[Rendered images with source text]
· · ·

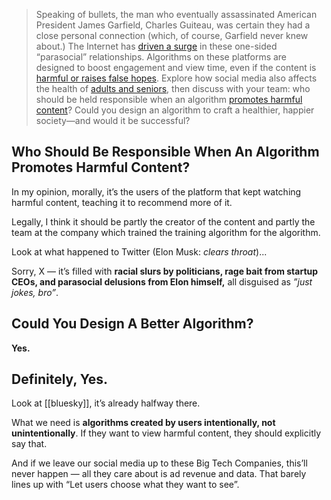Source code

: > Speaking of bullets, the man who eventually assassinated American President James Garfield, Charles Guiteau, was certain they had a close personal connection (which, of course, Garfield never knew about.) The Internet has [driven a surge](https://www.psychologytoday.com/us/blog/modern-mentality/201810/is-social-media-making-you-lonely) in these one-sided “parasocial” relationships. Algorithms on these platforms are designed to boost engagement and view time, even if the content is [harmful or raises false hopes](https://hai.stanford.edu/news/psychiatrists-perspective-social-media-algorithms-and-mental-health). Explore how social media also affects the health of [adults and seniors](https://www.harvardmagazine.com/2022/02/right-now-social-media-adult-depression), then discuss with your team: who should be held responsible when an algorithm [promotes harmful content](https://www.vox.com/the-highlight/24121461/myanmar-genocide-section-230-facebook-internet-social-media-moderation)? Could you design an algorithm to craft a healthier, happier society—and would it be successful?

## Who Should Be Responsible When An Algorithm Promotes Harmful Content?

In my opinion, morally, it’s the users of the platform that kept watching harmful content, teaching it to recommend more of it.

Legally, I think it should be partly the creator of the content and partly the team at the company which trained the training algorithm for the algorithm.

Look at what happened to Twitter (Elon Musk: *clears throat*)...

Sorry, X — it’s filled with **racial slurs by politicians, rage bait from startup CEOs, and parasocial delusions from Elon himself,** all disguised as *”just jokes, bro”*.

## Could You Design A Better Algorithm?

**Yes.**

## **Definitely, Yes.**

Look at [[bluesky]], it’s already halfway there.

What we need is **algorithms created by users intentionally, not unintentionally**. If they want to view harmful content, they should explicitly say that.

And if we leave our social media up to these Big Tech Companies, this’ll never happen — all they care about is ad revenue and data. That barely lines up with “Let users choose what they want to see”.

· · ·

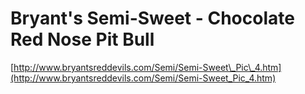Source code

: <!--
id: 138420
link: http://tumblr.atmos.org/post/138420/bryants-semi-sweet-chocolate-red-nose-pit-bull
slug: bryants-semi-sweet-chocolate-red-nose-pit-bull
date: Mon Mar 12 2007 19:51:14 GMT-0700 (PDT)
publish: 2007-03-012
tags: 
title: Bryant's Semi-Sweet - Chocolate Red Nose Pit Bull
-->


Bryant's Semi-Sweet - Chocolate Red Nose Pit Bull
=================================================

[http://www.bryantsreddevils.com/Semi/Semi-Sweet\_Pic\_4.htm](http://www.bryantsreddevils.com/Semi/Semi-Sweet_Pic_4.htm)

· · ·

■ HOW TO COMPLETE THIS TASK ■
Given the records above, return exactly the lines starting at the line containing "Sorry, X — it’s" and ending at the line containing "Look at [[bluesky]], it’s", including both.

■ WRITTEN SOLUTION ■
Sorry, X — it’s filled with **racial slurs by politicians, rage bait from startup CEOs, and parasocial delusions from Elon himself,** all disguised as *”just jokes, bro”*.

## Could You Design A Better Algorithm?

**Yes.**

## **Definitely, Yes.**

Look at [[bluesky]], it’s already halfway there.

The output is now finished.